=== BRIEF ===
Give back an exact copy of the lines in the records below, from the line that has "I've been having" through the line that has "Use bcrypt.hash(password, 10)", and nothing besides.

····················

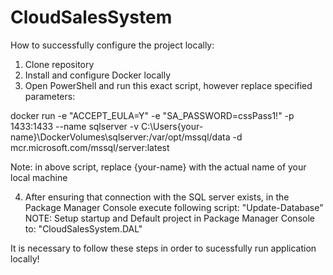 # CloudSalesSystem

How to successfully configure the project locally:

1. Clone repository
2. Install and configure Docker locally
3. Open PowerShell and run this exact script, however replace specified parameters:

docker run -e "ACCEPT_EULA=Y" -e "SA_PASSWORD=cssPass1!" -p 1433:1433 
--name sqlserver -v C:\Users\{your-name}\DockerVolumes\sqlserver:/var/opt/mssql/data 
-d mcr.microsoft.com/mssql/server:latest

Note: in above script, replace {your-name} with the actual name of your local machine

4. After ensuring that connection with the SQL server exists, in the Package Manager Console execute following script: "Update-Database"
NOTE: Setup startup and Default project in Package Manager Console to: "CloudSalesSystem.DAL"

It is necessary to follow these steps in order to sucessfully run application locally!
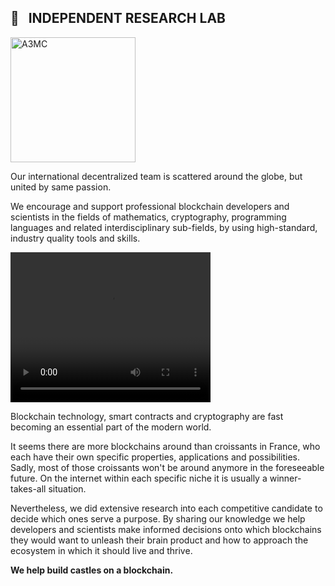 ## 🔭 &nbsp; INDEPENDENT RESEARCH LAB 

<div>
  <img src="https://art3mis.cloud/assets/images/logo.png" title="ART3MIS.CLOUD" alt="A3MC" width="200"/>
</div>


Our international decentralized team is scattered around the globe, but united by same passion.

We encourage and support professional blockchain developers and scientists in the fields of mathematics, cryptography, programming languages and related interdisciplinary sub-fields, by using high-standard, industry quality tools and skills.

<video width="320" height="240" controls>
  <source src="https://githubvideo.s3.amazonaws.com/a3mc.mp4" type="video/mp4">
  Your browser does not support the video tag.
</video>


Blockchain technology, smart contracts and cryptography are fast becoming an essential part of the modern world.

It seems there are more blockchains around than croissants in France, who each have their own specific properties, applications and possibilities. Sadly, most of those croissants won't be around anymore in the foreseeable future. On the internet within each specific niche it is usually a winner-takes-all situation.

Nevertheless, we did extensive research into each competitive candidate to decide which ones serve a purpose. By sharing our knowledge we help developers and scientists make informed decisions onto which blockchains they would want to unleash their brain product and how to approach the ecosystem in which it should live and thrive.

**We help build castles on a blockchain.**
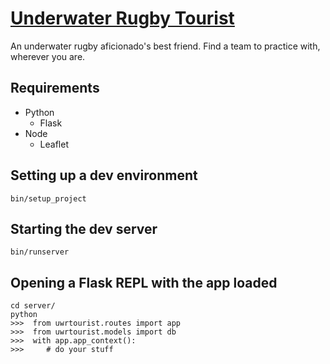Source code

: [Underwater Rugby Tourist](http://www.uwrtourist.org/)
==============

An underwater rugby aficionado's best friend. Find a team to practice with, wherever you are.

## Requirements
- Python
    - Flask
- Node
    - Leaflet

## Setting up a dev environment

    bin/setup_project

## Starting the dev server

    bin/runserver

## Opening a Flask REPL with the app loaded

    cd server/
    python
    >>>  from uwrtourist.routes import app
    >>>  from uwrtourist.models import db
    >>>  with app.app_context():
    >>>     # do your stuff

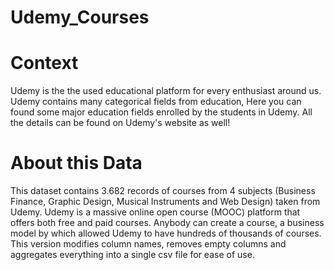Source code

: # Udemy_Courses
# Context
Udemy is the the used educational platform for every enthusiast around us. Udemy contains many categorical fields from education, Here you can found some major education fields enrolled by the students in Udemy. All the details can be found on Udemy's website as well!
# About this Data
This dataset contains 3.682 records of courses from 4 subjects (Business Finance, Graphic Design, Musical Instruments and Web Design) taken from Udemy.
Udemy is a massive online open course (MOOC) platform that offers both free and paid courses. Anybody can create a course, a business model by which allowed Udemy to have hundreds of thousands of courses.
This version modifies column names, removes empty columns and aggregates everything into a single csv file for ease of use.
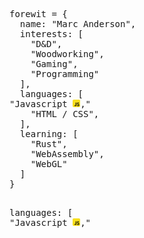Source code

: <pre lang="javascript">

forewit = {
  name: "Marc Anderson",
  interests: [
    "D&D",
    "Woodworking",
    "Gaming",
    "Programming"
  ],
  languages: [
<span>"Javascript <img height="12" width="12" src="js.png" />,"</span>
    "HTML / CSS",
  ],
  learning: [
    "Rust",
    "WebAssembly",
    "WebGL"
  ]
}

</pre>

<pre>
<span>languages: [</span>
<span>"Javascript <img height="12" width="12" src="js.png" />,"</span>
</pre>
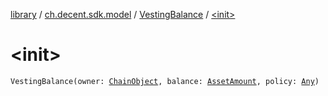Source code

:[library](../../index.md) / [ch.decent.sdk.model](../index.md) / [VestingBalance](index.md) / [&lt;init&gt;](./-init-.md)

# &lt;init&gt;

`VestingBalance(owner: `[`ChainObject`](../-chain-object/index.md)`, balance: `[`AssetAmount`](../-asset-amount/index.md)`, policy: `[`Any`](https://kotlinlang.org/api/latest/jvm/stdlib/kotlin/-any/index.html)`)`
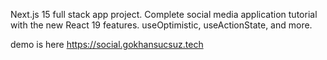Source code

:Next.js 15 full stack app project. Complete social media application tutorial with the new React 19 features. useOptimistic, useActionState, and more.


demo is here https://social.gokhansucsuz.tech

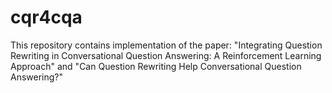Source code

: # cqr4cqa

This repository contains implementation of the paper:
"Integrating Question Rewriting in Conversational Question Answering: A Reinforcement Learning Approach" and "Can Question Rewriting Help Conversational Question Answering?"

····················

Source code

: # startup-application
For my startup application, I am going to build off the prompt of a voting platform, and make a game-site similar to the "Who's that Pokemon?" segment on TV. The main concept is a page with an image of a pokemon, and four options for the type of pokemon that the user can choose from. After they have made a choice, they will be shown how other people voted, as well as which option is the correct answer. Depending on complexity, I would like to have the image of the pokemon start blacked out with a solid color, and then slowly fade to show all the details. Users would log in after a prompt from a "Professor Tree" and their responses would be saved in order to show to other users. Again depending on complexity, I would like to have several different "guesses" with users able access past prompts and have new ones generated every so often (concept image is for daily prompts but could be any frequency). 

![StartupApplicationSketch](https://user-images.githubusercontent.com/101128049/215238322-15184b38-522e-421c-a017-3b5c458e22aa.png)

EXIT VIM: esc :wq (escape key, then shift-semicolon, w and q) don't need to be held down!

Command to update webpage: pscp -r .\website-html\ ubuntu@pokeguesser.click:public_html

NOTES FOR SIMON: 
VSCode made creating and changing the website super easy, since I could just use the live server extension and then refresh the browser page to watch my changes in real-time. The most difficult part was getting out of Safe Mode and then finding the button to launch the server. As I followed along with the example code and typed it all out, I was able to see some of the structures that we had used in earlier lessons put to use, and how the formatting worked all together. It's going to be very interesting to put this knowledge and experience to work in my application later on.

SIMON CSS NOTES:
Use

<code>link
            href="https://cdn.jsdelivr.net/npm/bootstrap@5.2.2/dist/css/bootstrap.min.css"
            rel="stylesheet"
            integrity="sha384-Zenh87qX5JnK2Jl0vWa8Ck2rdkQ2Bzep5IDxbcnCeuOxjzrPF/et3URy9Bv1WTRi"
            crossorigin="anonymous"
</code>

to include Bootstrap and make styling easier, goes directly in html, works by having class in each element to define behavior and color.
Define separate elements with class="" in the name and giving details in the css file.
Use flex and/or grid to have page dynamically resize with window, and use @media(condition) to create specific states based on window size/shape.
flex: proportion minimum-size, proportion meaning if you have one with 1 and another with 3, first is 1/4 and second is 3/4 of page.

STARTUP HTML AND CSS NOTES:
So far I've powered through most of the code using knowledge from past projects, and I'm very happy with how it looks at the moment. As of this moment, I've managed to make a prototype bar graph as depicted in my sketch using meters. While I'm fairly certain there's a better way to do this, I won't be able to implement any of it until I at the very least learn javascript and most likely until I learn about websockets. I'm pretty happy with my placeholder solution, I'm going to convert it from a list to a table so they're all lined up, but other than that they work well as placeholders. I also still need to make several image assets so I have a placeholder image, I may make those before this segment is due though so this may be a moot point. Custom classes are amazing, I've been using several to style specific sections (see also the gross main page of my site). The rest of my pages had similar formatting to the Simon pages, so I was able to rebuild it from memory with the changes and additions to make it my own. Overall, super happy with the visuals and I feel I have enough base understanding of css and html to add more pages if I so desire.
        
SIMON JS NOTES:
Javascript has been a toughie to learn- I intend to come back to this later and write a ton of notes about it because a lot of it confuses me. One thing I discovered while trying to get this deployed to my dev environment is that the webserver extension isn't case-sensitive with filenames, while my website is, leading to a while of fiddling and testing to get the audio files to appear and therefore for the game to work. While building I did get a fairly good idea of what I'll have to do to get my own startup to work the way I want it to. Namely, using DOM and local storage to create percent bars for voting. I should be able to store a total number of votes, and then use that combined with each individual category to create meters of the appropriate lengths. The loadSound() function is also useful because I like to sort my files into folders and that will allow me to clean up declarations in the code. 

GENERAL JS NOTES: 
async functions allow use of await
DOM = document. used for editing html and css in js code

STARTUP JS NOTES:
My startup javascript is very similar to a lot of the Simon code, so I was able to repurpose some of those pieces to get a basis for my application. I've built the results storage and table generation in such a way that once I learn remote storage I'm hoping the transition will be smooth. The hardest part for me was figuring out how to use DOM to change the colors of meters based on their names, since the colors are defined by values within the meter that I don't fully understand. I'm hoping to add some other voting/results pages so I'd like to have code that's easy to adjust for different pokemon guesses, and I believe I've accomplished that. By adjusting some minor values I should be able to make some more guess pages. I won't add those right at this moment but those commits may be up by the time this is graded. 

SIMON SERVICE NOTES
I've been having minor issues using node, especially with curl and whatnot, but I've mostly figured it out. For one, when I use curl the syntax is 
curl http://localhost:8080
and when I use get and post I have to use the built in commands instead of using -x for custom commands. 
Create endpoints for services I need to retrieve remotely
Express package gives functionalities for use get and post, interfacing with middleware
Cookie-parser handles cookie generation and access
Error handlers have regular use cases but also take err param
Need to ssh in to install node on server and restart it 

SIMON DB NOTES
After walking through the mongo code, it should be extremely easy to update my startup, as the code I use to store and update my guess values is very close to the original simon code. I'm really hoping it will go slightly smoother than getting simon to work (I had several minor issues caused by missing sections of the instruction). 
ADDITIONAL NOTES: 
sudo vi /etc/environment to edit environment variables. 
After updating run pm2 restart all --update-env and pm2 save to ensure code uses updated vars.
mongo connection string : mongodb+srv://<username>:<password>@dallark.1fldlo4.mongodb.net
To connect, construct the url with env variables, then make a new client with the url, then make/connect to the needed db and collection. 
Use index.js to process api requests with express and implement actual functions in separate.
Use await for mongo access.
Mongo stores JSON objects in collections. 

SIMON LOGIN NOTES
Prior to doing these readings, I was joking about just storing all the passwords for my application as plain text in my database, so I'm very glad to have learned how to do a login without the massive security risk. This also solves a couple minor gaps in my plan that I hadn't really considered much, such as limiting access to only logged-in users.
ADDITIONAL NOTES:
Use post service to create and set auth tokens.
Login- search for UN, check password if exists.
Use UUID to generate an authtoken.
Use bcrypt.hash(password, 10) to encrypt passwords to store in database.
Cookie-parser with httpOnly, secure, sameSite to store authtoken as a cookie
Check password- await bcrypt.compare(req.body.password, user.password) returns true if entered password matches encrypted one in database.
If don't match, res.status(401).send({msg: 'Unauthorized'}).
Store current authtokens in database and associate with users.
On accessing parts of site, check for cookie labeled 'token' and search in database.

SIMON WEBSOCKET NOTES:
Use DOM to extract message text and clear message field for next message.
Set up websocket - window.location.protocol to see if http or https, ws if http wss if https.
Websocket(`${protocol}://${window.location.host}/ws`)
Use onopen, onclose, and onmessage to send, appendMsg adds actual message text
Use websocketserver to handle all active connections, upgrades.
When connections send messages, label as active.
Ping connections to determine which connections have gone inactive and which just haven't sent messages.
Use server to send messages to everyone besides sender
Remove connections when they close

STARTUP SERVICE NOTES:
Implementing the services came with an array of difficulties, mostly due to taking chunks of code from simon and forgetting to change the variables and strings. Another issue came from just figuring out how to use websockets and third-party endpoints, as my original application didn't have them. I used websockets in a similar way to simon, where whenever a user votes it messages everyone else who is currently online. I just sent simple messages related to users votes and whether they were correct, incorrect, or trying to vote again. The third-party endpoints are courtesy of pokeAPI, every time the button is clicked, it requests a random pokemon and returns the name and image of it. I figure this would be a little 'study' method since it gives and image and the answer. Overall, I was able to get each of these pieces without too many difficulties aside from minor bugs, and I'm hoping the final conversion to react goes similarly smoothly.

····················

=== RESPONSE TO THE TASK ===
I've been having minor issues using node, especially with curl and whatnot, but I've mostly figured it out. For one, when I use curl the syntax is 
curl http://localhost:8080
and when I use get and post I have to use the built in commands instead of using -x for custom commands. 
Create endpoints for services I need to retrieve remotely
Express package gives functionalities for use get and post, interfacing with middleware
Cookie-parser handles cookie generation and access
Error handlers have regular use cases but also take err param
Need to ssh in to install node on server and restart it 

SIMON DB NOTES
After walking through the mongo code, it should be extremely easy to update my startup, as the code I use to store and update my guess values is very close to the original simon code. I'm really hoping it will go slightly smoother than getting simon to work (I had several minor issues caused by missing sections of the instruction). 
ADDITIONAL NOTES: 
sudo vi /etc/environment to edit environment variables. 
After updating run pm2 restart all --update-env and pm2 save to ensure code uses updated vars.
mongo connection string : mongodb+srv://<username>:<password>@dallark.1fldlo4.mongodb.net
To connect, construct the url with env variables, then make a new client with the url, then make/connect to the needed db and collection. 
Use index.js to process api requests with express and implement actual functions in separate.
Use await for mongo access.
Mongo stores JSON objects in collections. 

SIMON LOGIN NOTES
Prior to doing these readings, I was joking about just storing all the passwords for my application as plain text in my database, so I'm very glad to have learned how to do a login without the massive security risk. This also solves a couple minor gaps in my plan that I hadn't really considered much, such as limiting access to only logged-in users.
ADDITIONAL NOTES:
Use post service to create and set auth tokens.
Login- search for UN, check password if exists.
Use UUID to generate an authtoken.
Use bcrypt.hash(password, 10) to encrypt passwords to store in database.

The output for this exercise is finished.